June 5, 2020
Authored by: Robert Klingler
H.R. 7010, the Paycheck Protection Program Flexibility Act of 2020 (the “PPP Flexibility Act”), was passed by the House of Representatives by a vote of 417-1 on May 28, 2020. The Senate passed H.R. 7010 unanimously by voice vote on June 3, 2020. President Trump signed the PPP Flexibility Act into law on June 5, 2020, making effective several modifications to the Paycheck Protection Program.
The PPP Flexibility Act causes a number of changes to the Paycheck Protection Program, including:
- An extension of the forgiveness period from eight weeks to twenty-four weeks (optional for existing PPP borrowers), which will also presumably affect the relevant covered period for measuring reductions in employees or salary and wages;
- A requirement for forgiveness to use 60% (rather than 75%) of the PPP loan proceeds on permissible payroll costs;
- An extension of the deadline to re-hire employees for an exemption to the forgiveness limitation to December 31, 2020 (from June 30, 2020);
- An additional statutory exemption for re-hiring employees based on a reduction in level of business activity due to COVID-19 and the government’s response;
- An extension of the payment deferral period until loan forgiveness is granted or a loan forgiveness application is not filed in a timely manner;
- A five-year loan maturity term for all new PPP loans (although existing loans will stay at two years unless borrower and lender mutually agree to extend; and
- Permission for all PPP recipients to take advantage of the CARES Act provision permitting deferred payment of the employer’s share of Social Security taxes due on wages paid through the end of the year.

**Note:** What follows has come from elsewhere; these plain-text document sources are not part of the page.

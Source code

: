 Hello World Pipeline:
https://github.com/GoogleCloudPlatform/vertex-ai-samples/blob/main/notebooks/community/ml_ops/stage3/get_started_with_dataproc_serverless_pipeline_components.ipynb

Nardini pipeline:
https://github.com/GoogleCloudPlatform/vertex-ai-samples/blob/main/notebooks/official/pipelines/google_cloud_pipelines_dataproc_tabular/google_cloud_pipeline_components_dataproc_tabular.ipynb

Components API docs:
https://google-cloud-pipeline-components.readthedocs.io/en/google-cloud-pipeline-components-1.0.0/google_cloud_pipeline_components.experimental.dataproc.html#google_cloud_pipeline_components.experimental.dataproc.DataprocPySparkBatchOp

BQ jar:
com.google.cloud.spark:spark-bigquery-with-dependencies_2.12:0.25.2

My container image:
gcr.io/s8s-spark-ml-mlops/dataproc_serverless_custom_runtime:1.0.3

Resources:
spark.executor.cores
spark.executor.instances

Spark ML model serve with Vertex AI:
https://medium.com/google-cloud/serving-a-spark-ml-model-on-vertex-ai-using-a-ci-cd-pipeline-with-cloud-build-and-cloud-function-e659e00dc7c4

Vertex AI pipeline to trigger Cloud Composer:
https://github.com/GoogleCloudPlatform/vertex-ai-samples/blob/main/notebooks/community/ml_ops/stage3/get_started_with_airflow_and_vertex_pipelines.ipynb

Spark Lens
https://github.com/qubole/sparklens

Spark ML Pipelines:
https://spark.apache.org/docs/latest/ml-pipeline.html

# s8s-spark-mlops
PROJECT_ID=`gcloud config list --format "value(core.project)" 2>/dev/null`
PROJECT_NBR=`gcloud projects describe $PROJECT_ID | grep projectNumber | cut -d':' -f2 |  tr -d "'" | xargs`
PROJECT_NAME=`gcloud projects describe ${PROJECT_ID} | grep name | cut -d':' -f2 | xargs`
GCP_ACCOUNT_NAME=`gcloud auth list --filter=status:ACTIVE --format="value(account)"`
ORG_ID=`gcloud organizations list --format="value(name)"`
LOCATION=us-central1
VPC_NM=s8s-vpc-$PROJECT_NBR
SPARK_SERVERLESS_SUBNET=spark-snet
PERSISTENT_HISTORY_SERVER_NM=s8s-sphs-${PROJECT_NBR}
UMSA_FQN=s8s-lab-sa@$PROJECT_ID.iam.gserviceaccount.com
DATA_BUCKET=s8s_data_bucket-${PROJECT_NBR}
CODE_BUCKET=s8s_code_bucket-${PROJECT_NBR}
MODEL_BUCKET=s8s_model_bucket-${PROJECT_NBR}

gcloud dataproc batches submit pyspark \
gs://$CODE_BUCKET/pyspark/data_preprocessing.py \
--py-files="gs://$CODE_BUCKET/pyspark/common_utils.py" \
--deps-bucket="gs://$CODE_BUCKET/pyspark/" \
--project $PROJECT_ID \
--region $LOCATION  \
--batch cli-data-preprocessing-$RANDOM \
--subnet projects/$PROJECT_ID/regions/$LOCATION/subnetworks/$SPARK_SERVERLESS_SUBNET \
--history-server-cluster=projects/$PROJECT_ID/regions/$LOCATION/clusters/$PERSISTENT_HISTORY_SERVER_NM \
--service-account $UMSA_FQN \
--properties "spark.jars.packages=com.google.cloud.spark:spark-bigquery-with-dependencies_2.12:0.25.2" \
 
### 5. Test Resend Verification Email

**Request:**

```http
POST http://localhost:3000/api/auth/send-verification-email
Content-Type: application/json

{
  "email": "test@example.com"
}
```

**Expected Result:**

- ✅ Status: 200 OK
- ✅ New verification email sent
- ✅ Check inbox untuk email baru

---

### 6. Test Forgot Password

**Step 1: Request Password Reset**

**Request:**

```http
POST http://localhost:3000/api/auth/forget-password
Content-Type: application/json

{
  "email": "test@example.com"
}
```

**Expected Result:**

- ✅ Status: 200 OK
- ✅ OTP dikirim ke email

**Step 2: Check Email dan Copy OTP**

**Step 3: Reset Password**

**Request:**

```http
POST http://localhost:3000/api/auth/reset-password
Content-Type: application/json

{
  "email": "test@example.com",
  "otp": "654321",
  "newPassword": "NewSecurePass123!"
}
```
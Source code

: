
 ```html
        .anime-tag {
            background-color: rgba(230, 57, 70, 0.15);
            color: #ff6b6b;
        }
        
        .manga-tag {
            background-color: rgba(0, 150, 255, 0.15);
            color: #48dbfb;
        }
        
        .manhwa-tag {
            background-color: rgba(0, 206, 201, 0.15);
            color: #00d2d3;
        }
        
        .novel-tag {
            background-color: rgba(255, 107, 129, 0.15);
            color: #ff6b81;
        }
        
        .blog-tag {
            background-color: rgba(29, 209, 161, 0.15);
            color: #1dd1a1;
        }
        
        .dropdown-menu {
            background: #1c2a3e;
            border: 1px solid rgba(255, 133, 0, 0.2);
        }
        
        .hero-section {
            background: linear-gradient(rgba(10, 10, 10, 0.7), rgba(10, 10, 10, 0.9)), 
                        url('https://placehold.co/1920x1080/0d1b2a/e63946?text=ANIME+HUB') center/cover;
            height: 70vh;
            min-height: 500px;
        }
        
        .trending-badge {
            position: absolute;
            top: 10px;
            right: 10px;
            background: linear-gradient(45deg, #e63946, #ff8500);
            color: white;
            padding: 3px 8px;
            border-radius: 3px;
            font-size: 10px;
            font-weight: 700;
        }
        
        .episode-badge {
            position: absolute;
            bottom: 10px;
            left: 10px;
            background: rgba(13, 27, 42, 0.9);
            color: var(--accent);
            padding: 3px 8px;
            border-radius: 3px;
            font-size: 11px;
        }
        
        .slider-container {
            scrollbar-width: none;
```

Our Bryan Cave Leighton Paisner LLP Client Alert on the PPP Flexibility Act goes into further details on each of these changes. We anticipate further regulations and guidance from the Treasury and Small Business Administration shortly, but the PPP Flexibility Act provides a number of choices for PPP borrowers to consider.
As of June 4, 2020, over $100 billion remains in potential funding for PPP loans, and, assuming the money does not run out before then, PPP loan applications may be approved until June 30, 2020. The PPP Flexibility Act addresses some of the initial concerns regarding the ability to use the funds within the eight-week period, so we say need another surge in PPP loans over the remainder of the month.
Although not provided for in the PPP Flexibility Act, we also continue to hear significant calls for a simpler loan forgiveness application process for smaller PPP loans. We believe the primary consideration is for the threshold for such simpler forgiveness, with most believing that somewhere between $150,000 and $350,000 in PPP loan amount will be eligible for the simplified process. Based on current numbers, that would cover between 85% and 94% of current PPP borrowers (and between 26% and 43% of the dollar amount lent and potentially eligible for forgiveness under the program).